Saturday, 26 July 2014

Another Hugh Worthington Approximation for Right Triangles.

A while back I wrote about a nice hand calculation of the angles in a right triangle which appeared in an article, The Resolution of Triangles(1780), by Rev. Hugh Worthington. The article prompted some really nice math from several bloggers leading to an understanding that it was essentially a version of Taylor's method applied to the ArcTan function and converted to degrees. A good explanation is at the Theorem of the Day site.

So today I thought I would introduce another of Rev Worthington's hand calculation approaches for a right triangle, this one with the angles and one side given, to find another side. Worthington credits this method at a Mr. Henry Watson from Navigation new modelled (abt 1715). The Watson method is shortened into a shorter proportion, which I will give below, but I begin with Watson's method of using an "artificial number".

The method works two ways, to find a smaller angle if the Hypotenuse is known, and then to find the Hypotenuse if a leg is known.
I will illustrate first the method using a given leg.
First, find the compliment of the angle opposite the side given, and square it, then multiply the result by four. Now divide that amount by 300 + three times the compliment.

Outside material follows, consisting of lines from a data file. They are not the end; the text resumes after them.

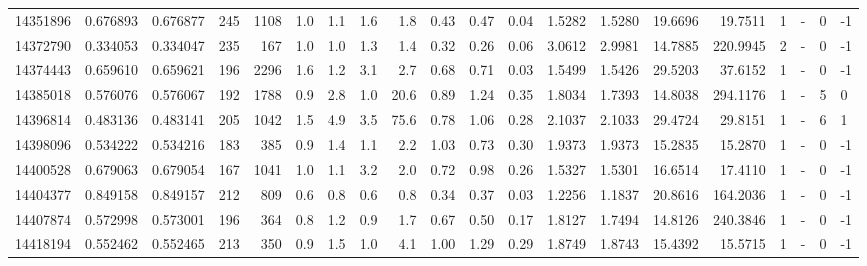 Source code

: \begin{tabular}{rrrrrrrrrrrrrrrrrlrl}
  14351896 & 0.676893 &   0.676877 &  245 & 1108 &      1.0 &      1.1 &     1.6 &      1.8 &       0.43 &        0.47 &        0.04 &  1.5282 &  1.5280 &   19.6696 &   19.7511 &       1 &             - &        0 &        -1 \\
  14372790 & 0.334053 &   0.334047 &  235 &  167 &      1.0 &      1.0 &     1.3 &      1.4 &       0.32 &        0.26 &        0.06 &  3.0612 &  2.9981 &   14.7885 &  220.9945 &       2 &             - &        0 &        -1 \\
  14374443 & 0.659610 &   0.659621 &  196 & 2296 &      1.6 &      1.2 &     3.1 &      2.7 &       0.68 &        0.71 &        0.03 &  1.5499 &  1.5426 &   29.5203 &   37.6152 &       1 &             - &        0 &        -1 \\
  14385018 & 0.576076 &   0.576067 &  192 & 1788 &      0.9 &      2.8 &     1.0 &     20.6 &       0.89 &        1.24 &        0.35 &  1.8034 &  1.7393 &   14.8038 &  294.1176 &       1 &             - &        5 &         0 \\
  14396814 & 0.483136 &   0.483141 &  205 & 1042 &      1.5 &      4.9 &     3.5 &     75.6 &       0.78 &        1.06 &        0.28 &  2.1037 &  2.1033 &   29.4724 &   29.8151 &       1 &             - &        6 &         1 \\
  14398096 & 0.534222 &   0.534216 &  183 &  385 &      0.9 &      1.4 &     1.1 &      2.2 &       1.03 &        0.73 &        0.30 &  1.9373 &  1.9373 &   15.2835 &   15.2870 &       1 &             - &        0 &        -1 \\
  14400528 & 0.679063 &   0.679054 &  167 & 1041 &      1.0 &      1.1 &     3.2 &      2.0 &       0.72 &        0.98 &        0.26 &  1.5327 &  1.5301 &   16.6514 &   17.4110 &       1 &             - &        0 &        -1 \\
  14404377 & 0.849158 &   0.849157 &  212 &  809 &      0.6 &      0.8 &     0.6 &      0.8 &       0.34 &        0.37 &        0.03 &  1.2256 &  1.1837 &   20.8616 &  164.2036 &       1 &             - &        0 &        -1 \\
  14407874 & 0.572998 &   0.573001 &  196 &  364 &      0.8 &      1.2 &     0.9 &      1.7 &       0.67 &        0.50 &        0.17 &  1.8127 &  1.7494 &   14.8126 &  240.3846 &       1 &             - &        0 &        -1 \\
  14418194 & 0.552462 &   0.552465 &  213 &  350 &      0.9 &      1.5 &     1.0 &      4.1 &       1.00 &        1.29 &        0.29 &  1.8749 &  1.8743 &   15.4392 &   15.5715 &       1 &             - &        0 &        -1 \\

\end{tabular}
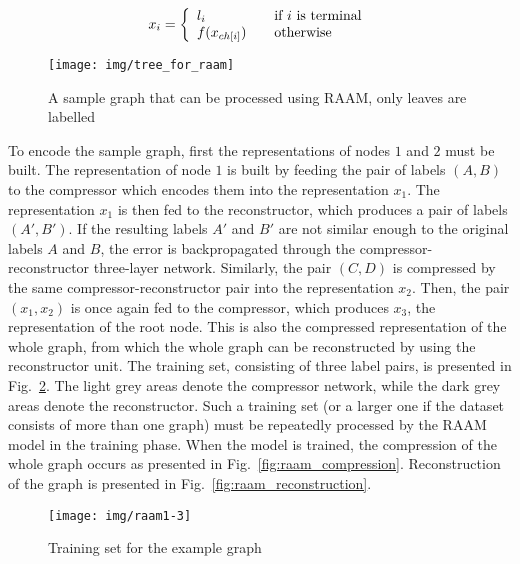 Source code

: \begin{equation}
x_i = \left\{
\begin{array}{l l}
	l_i & \quad \text{if $i$ is terminal} \\
	f(x_{ch[i]}) & \quad \text{otherwise}
\end{array}
\right.
\label{eq:raam_representation}
\end{equation}

\begin{figure}
\begin{center}
	\texttt{[image: img/tree\_for\_raam]}
	\caption{A sample graph that can be processed using RAAM, only leaves are labelled}
	\label{fig:tree_for_raam}
\end{center}
\end{figure}

To encode the sample graph, first the representations of nodes $1$ and $2$ must be built. The representation of node $1$ is built by feeding the pair of labels $(A, B)$ to the compressor which encodes them into the representation $x_1$. The representation $x_1$ is then fed to the reconstructor, which produces a pair of labels $(A', B')$. If the resulting labels $A'$ and $B'$ are not similar enough to the original labels $A$ and $B$, the error is backpropagated through the compressor-reconstructor three-layer network. Similarly, the pair $(C, D)$ is compressed by the same compressor-reconstructor pair into the representation $x_2$. Then, the pair $(x_1, x_2)$ is once again fed to the compressor, which produces $x_3$, the representation of the root node. This is also the compressed representation of the whole graph, from which the whole graph can be reconstructed by using the reconstructor unit. The training set, consisting of three label pairs, is presented in Fig.~\ref{fig:raam1-3}. The light grey areas denote the compressor network, while the dark grey areas denote the reconstructor. Such a training set (or a larger one if the dataset consists of more than one graph) must be repeatedly processed by the RAAM model in the training phase. When the model is trained, the compression of the whole graph occurs as presented in Fig.~\ref{fig:raam_compression}. Reconstruction of the graph is presented in Fig.~\ref{fig:raam_reconstruction}.

\begin{figure}
\begin{center}
	\texttt{[image: img/raam1-3]}
	\caption{Training set for the example graph}
	\label{fig:raam1-3}
\end{center}
\end{figure}

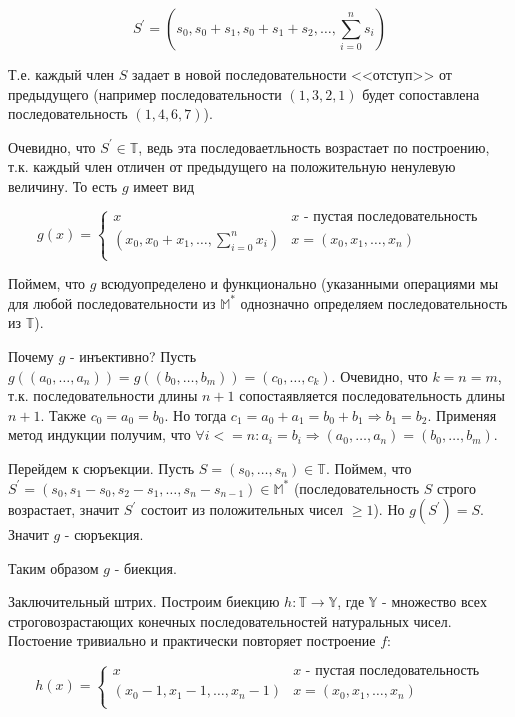 \documentclass{article}
\newcommand{\pr}{^{\prime}}
\newcommand{\M}{\mathbb{M}}
\newcommand{\T}{\mathbb{T}}
\newcommand{\Y}{\mathbb{Y}}
\begin{document}
    $$S\pr = (s_0, s_0 + s_1, s_0 + s_1 + s_2, \ldots, \sum_{i=0}^{n} s_i)$$ 
    
    Т.е. каждый член $S$ задает в новой последовательности <<отступ>> от предыдущего (например последовательности $(1, 3, 2, 1)$ будет сопоставлена последовательность $(1, 4, 6, 7)$).

    Очевидно, что $S\pr \in \T$, ведь эта последоваетльность возрастает по построению, т.к. каждый член отличен от предыдущего на положительную ненулевую величину. То есть $g$ имеет вид

    \begin{equation*}
        g(x) = 
         \begin{cases}
           x &\text{$x$ - пустая последовательность}\\
           (x_0, x_0 + x_1, \ldots, \sum_{i=0}^{n} x_i) &\text{$x = (x_0, x_1, \ldots, x_n)$}\\
         \end{cases}
    \end{equation*}

    Поймем, что $g$ всюдуопределено и функционально (указанными операциями мы для любой последовательности из $\M^*$ однозначно определяем последовательность из $\T$).

    Почему $g$ - инъективно? Пусть $g\left((a_0, \ldots, a_n)\right) = g\left((b_0, \ldots, b_m)\right) = (c_0, \ldots, c_k)$. Очевидно, что $k = n = m$, т.к. последовательности длины $n + 1$ сопостаявляется последовательность длины $n + 1$. Также $c_0 = a_0 = b_0$. Но тогда $c_1 = a_0 + a_1 = b_0 + b_1 \Rightarrow b_1 = b_2$. Применяя метод индукции получим, что $\forall i <= n: a_i = b_i \Rightarrow (a_0, \ldots, a_n) = (b_0, \ldots, b_m)$.

    Перейдем к сюръекции. Пусть $S = (s_0, \ldots, s_n) \in \T$. Поймем, что $S\pr = (s_0, s_1 - s_0, s_2 - s_1, \ldots, s_n - s_{n - 1}) \in \M^*$ (последовательность $S$ строго возрастает, значит $S\pr$ состоит из положительных чисел $\ge 1$). Но $g(S\pr) = S$. Значит $g$ - сюръекция.

    Таким образом $g$ - биекция.

    Заключительный штрих. Построим биекцию $h: \T \rightarrow \Y$, где $\Y$ - множество всех строговозрастающих конечных последовательностей натуральных чисел. Постоение тривиально и практически повторяет построение $f$:

    \begin{equation*}
        h(x) = 
         \begin{cases}
           x &\text{$x$ - пустая последовательность}\\
           (x_0 - 1, x_1 - 1, \ldots, x_n - 1) &\text{$x = (x_0, x_1, \ldots, x_n)$}\\
         \end{cases}
    \end{equation*}
\end{document}

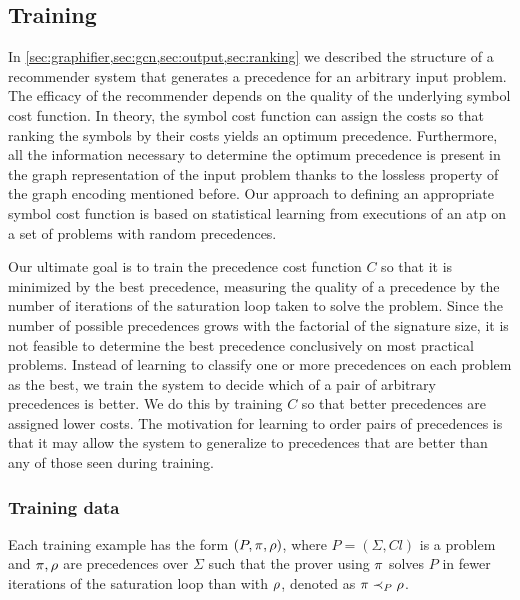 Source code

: \subsection{Training}
\label{sec:training}

In \cref{sec:graphifier,sec:gcn,sec:output,sec:ranking} we described the structure of a recommender system that generates a precedence for an arbitrary input problem.
The efficacy of the recommender depends on the quality of the underlying symbol cost function.
In theory, the symbol cost function can assign the costs so that
ranking the symbols by their costs yields an optimum precedence.
Furthermore, all the information necessary to determine the optimum precedence is present in the graph representation of the input problem
thanks to the lossless property of the graph encoding mentioned before.
Our approach to defining an appropriate symbol cost function is based on statistical learning
from executions of an \gls{atp} on a set of problems with random precedences.

Our ultimate goal is to train the precedence cost function $C$ so that it is minimized by the best precedence,
measuring the quality of a precedence by the number of iterations of the saturation loop taken to solve the problem.
Since the number of possible precedences grows with the factorial of the signature size,
it is not feasible to determine the best precedence conclusively on most practical problems.
Instead of learning to classify one or more precedences on each problem as the best,
we train the system to decide which of a pair of arbitrary precedences is better.
We do this by training $C$ so that better precedences are assigned lower costs.
The motivation for learning to order pairs of precedences
is that it may allow the system to generalize to precedences that are better than any of those seen during training.

\subsubsection{Training data}

Each training example has the form $(P, \pi, \rho)$,
where $P = (\Sigma, \mathit{Cl})$ is a problem
and $\pi, \rho$ are precedences over $\Sigma$
such that the prover using $\pi$ solves $P$ in fewer iterations of the saturation loop than with $\rho$,
denoted as $\pi \prec_{P} \rho$.

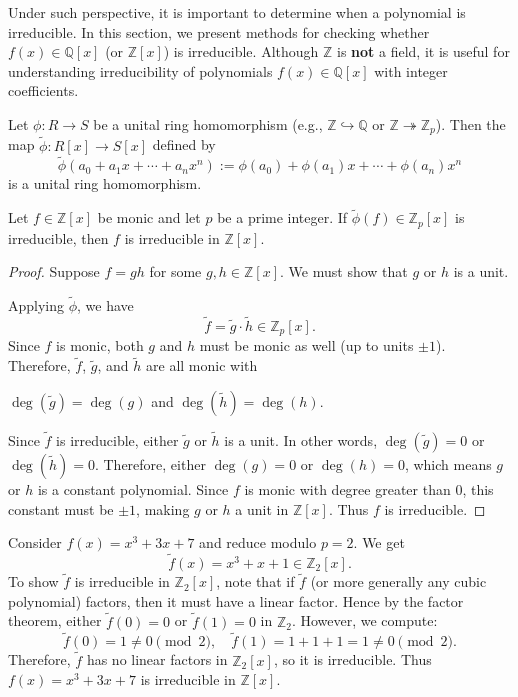 {\medskip
Under such perspective, it is important to determine when a polynomial is irreducible. In this section, we present methods for checking whether $f(x) \in \mathbb{Q}[x]$ (or $\mathbb{Z}[x]$) is irreducible. Although $\mathbb{Z}$ is \textbf{not} a field, it is useful for understanding irreducibility of polynomials $f(x) \in \mathbb{Q}[x]$ with integer coefficients.

\begin{lemma}
Let $\phi: R \to S$ be a unital ring homomorphism (e.g., $\mathbb{Z} \hookrightarrow \mathbb{Q}$ or $\mathbb{Z} \twoheadrightarrow \mathbb{Z}_p$). Then the map $\tilde{\phi}: R[x] \to S[x]$ defined by 
\[
\tilde{\phi}(a_0 + a_1 x + \cdots + a_n x^n) := \phi(a_0) + \phi(a_1) x + \cdots + \phi(a_n) x^n
\]
is a unital ring homomorphism.
\end{lemma}

\begin{theorem}
Let $f \in \mathbb{Z}[x]$ be monic and let $p$ be a prime integer. If $\tilde{\phi}(f) \in \mathbb{Z}_p[x]$ is irreducible, then $f$ is irreducible in $\mathbb{Z}[x]$.
\end{theorem}

\begin{proof}
Suppose $f = gh$ for some $g, h \in \mathbb{Z}[x]$. We must show that $g$ or $h$ is a unit.

Applying $\tilde{\phi}$, we have 
$$\tilde{f} = \tilde{g} \cdot \tilde{h} \in \mathbb{Z}_p[x].$$ Since $f$ is monic, both $g$ and $h$ must be monic as well (up to units $\pm 1$). Therefore, $\tilde{f}$, $\tilde{g}$, and $\tilde{h}$ are all monic with 
\begin{center}
$\deg(\tilde{g}) = \deg(g)$ and $\deg(\tilde{h}) = \deg(h)$.
\end{center}
Since $\tilde{f}$ is irreducible, either $\tilde{g}$ or $\tilde{h}$ is a unit. In other words, $\deg(\tilde{g}) = 0$ or $\deg(\tilde{h}) = 0$. Therefore, either $\deg(g) = 0$ or $\deg(h) = 0$, which means $g$ or $h$ is a constant polynomial. Since $f$ is monic with degree greater than $0$, this constant must be $\pm 1$, making $g$ or $h$ a unit in $\mathbb{Z}[x]$. Thus $f$ is irreducible.
\end{proof}

\begin{example}
Consider $f(x) = x^3 + 3x + 7$ and reduce modulo $p = 2$. We get 
$$\tilde{f}(x) = x^3 + x + 1 \in \mathbb{Z}_2[x].$$
To show $\tilde{f}$ is irreducible in $\mathbb{Z}_2[x]$, note that if $\tilde{f}$ (or more generally any cubic polynomial) factors, then it must have a linear factor. Hence by the factor theorem, either $\tilde{f}(0) = 0$ or $\tilde{f}(1) = 0$ in $\mathbb{Z}_2$. However, we compute:
\[
\tilde{f}(0) = 1 \neq 0 \pmod{2}, \quad \tilde{f}(1) = 1 + 1 + 1 = 1 \neq 0 \pmod{2}.
\]
Therefore, $\tilde{f}$ has no linear factors in $\mathbb{Z}_2[x]$, so it is irreducible. Thus $f(x) = x^3 + 3x + 7$ is irreducible in $\mathbb{Z}[x]$.
\end{example}

}
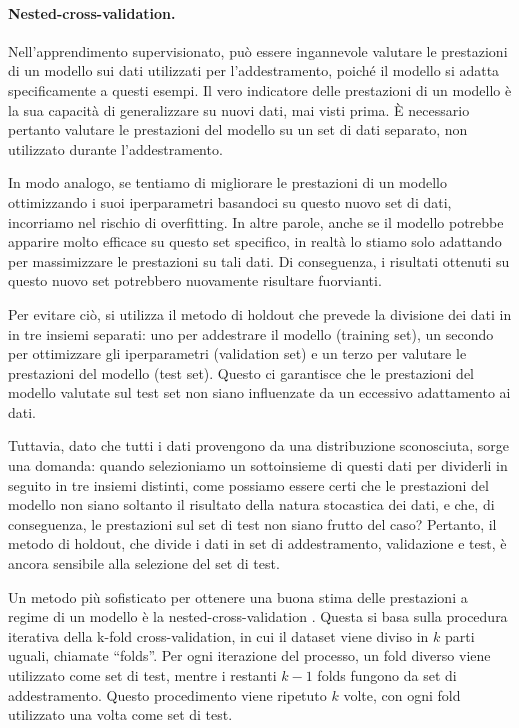 \paragraph{Nested-cross-validation.} Nell'apprendimento supervisionato, può
essere ingannevole valutare le prestazioni di un modello sui dati utilizzati
per l'addestramento, poiché il modello si adatta specificamente a questi
esempi. Il vero indicatore delle prestazioni di un modello è la sua capacità
di generalizzare su nuovi dati, mai visti prima. È necessario pertanto
valutare le prestazioni del modello su un set di dati separato, non utilizzato
durante l'addestramento.

In modo analogo, se tentiamo di migliorare le prestazioni di un modello
ottimizzando i suoi iperparametri basandoci su questo nuovo set di dati,
incorriamo nel rischio di overfitting. In altre parole, anche se il modello
potrebbe apparire molto efficace su questo set specifico, in realtà lo stiamo
solo adattando per massimizzare le prestazioni su tali dati. Di conseguenza, i
risultati ottenuti su questo nuovo set potrebbero nuovamente risultare
fuorvianti.

Per evitare ciò, si utilizza il metodo di holdout che prevede la divisione dei
dati in in tre insiemi separati: uno per addestrare il modello (training set),
un secondo per ottimizzare gli iperparametri (validation set) e un terzo per
valutare le prestazioni del modello (test set). Questo ci garantisce che le
prestazioni del modello valutate sul test set non siano influenzate da un
eccessivo adattamento ai dati.

Tuttavia, dato che tutti i dati provengono da una distribuzione sconosciuta,
sorge una domanda: quando selezioniamo un sottoinsieme di questi dati per
dividerli in seguito in tre insiemi distinti, come possiamo essere certi che
le prestazioni del modello non siano soltanto il risultato della natura
stocastica dei dati, e che, di conseguenza, le prestazioni sul set di test non
siano frutto del caso? Pertanto, il metodo di holdout, che divide i dati in
set di addestramento, validazione e test, è ancora sensibile alla selezione
del set di test.

Un metodo più sofisticato per ottenere una buona stima delle prestazioni a
regime di un modello è la nested-cross-validation \cite{cawley2010}. Questa si
basa sulla procedura iterativa della k-fold cross-validation, in cui il
dataset viene diviso in $k$ parti uguali, chiamate ``folds''. Per ogni
iterazione del processo, un fold diverso viene utilizzato come set di test,
mentre i restanti $k-1$ folds fungono da set di addestramento. Questo
procedimento viene ripetuto $k$ volte, con ogni fold utilizzato una volta come
set di test.

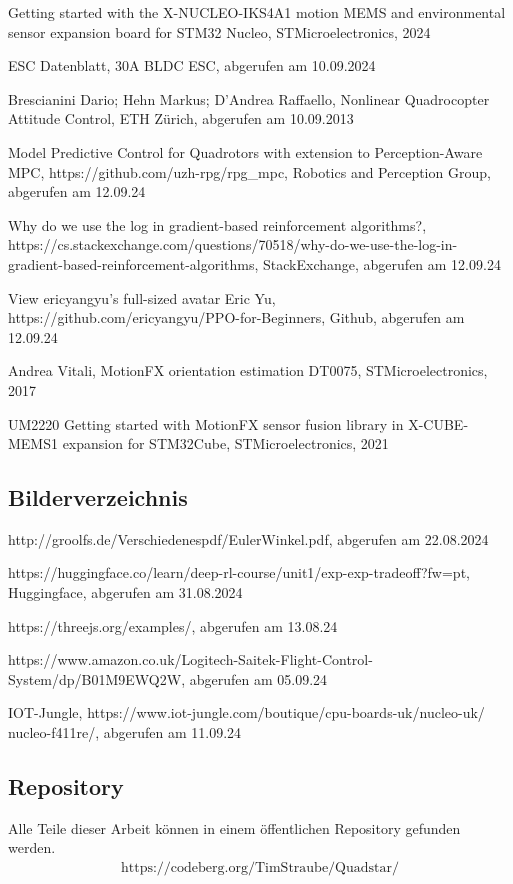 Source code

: \begin{enumerate}[label=\textbf{[\arabic*]}]
	\item \label{link:34} Getting started with the X-NUCLEO-IKS4A1 motion MEMS and environmental sensor expansion board for STM32 Nucleo, STMicroelectronics, 2024
	\item \label{link:Treiberdatenblatt}ESC Datenblatt, 30A BLDC ESC, abgerufen am 10.09.2024 
	\item \label{link:ETH}Brescianini Dario; Hehn Markus; D'Andrea Raffaello, Nonlinear Quadrocopter Attitude Control, ETH Zürich, abgerufen am 10.09.2013 
	\item \label{link:MPC} Model Predictive Control for Quadrotors with extension to Perception-Aware MPC, https://github.com/uzh-rpg/rpg\_mpc, Robotics and Perception Group, abgerufen am 12.09.24
	\item \label{link:LogPPO} Why do we use the log in gradient-based reinforcement algorithms?,\\ https://cs.stackexchange.com/questions/70518/why-do-we-use-the-log-in-gradient-based-reinforcement-algorithms, StackExchange, abgerufen am 12.09.24
	\item \label{link:PPOBeginner}View ericyangyu's full-sized avatar Eric Yu, https://github.com/ericyangyu/PPO-for-Beginners, Github, abgerufen am 12.09.24
	\item \label{link:MotionFX}Andrea Vitali, MotionFX orientation estimation DT0075, STMicroelectronics, 2017
	\item \label{X-CUBE-MEMS1} UM2220 Getting started with MotionFX sensor fusion library in X-CUBE-MEMS1
	expansion for STM32Cube, STMicroelectronics, 2021
\end{enumerate}

\subsection{Bilderverzeichnis}
\begin{enumerate}[label=\textbf{[\arabic*]}]
	\item \label{bild:1} http://groolfs.de/Verschiedenespdf/EulerWinkel.pdf, abgerufen am 22.08.2024
	\item \label{bild:2} https://huggingface.co/learn/deep-rl-course/unit1/exp-exp-tradeoff?fw=pt, Huggingface, abgerufen am 31.08.2024
	\item \label{bild:3} https://threejs.org/examples/, abgerufen am 13.08.24
	\item \label{bild:4} https://www.amazon.co.uk/Logitech-Saitek-Flight-Control-System/dp/B01M9EWQ2W, abgerufen am 05.09.24
	\item \label{bild:Pinout} IOT-Jungle, https://www.iot-jungle.com/boutique/cpu-boards-uk/nucleo-uk/\\nucleo-f411re/, abgerufen am 11.09.24
\end{enumerate}

\subsection{Repository}
Alle Teile dieser Arbeit können in einem öffentlichen Repository gefunden werden. 
\begin{align*}
	\text{https://codeberg.org/TimStraube/Quadstar/}
\end{align*} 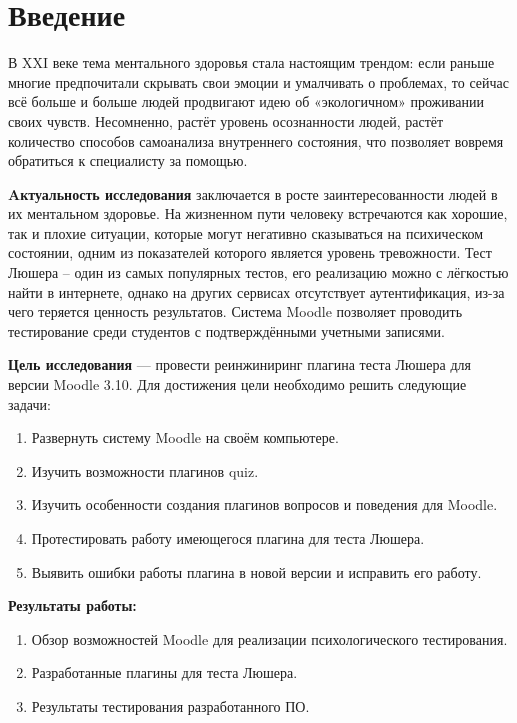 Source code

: \chapter*{Введение} %

В XXI веке тема ментального здоровья стала настоящим трендом: если раньше многие предпочитали скрывать свои эмоции и умалчивать о проблемах, то сейчас всё больше и больше людей продвигают идею об «экологичном» проживании своих чувств. Несомненно, растёт уровень осознанности людей, растёт количество способов самоанализа внутреннего состояния, что позволяет вовремя обратиться к специалисту за помощью. 


\textbf{Aктуальность исследования} заключается в росте заинтересованности людей в их ментальном здоровье. На жизненном пути человеку встречаются как хорошие, так и плохие ситуации, которые могут негативно сказываться на психическом состоянии, одним из показателей которого является уровень тревожности. Тест Люшера – один из самых популярных тестов, его реализацию можно с лёгкостью найти в интернете, однако на других сервисах отсутствует аутентификация, из-за чего теряется ценность результатов. Система Moodle позволяет проводить тестирование среди студентов с подтверждёнными учетными записями.



\textbf{Цель исследования} --- провести реинжиниринг плагина теста Люшера для версии Moodle 3.10. Для достижения цели необходимо решить следующие задачи:
\begin{enumerate}
	\item Развернуть систему Moodle на своём компьютере.
	\item Изучить возможности плагинов quiz.
	\item Изучить особенности создания плагинов вопросов и поведения для Moodle.
	\item Протестировать работу имеющегося плагина для теста Люшера.
	\item Выявить ошибки работы плагина в новой версии и исправить его работу.
\end{enumerate} 

\textbf{Результаты работы:}
\begin{enumerate}
	\item Обзор возможностей Moodle для реализации психологического тестирования.
	\item Разработанные плагины для теста Люшера.
	\item Результаты тестирования разработанного ПО.
\end{enumerate}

Finally add that amount to the angle again. This is the "artificial number" which he says is sometimes called the natural radius (suggestions why?). I will call this artificial number N and the acute angle we use A.

Then \( \frac{N}{hyp} = \frac{A}{a} \)

Suppose we begin with a right triangle with a side a = 5, and A= 40o, B=50o and C is the right Angle.

We take the compliment of 40, and square it to get 2500. Four times this amount gives 10,000. Now we divide by 300+ 3 times the compliment, (450) to get 22 2/9 Finally we add back the 40 to get 62 2/9 for the artificial number.
So the proportion is \( \frac{62 2/9}{ Hyp }= \frac{40}{5} \) ,   giving us a Hypotenuse of 7 7/9 . My calculator gives Sin-1 \( (\frac{5}{7\frac{7}{9}}) \) as 40.0052.

Which I'm calling pretty darn close.

To find a leg when the hypotenuse is the side given, we use the compliment of the angle opposite the side we seek to know, and proceed in similar fashion.   This time, for ease of computation, let's let the  Hypotenuse be 5, and keep the angles at 40 and 50.  We want to find the side opposite the forty degree angle, so 50 is still the compliment of the angle so we have the same artificial number. 

Our proportion for this looks like \(  \frac{62 2/9}{ 5 }= \frac{40}{a}\)   giving  a= 45/14 or 3.2142857....   Checking again, we get 5 * sin (40o = 3.21938 .... pretty close again.


The Rev Worthington gives the shortcut (modified for the letters used above) to directly calculate without the intermediate of the artificial number.

\( \frac{57.3}{b} + \frac{3b}{1000}  = \frac{hyp}{a} \) 

I'm hoping that any high school student worth their salt can figure out the presence of 57.3, but if not, see the comments of the previous post linked above. 

So who was this mathematical minister, this preacher of trigonometric hand calculations? A note about his popularity as a preacher and a brief history is here, and includes a reference to this "Resolution of Triangles paper, and no others. Perhaps it was his sole excursion into math.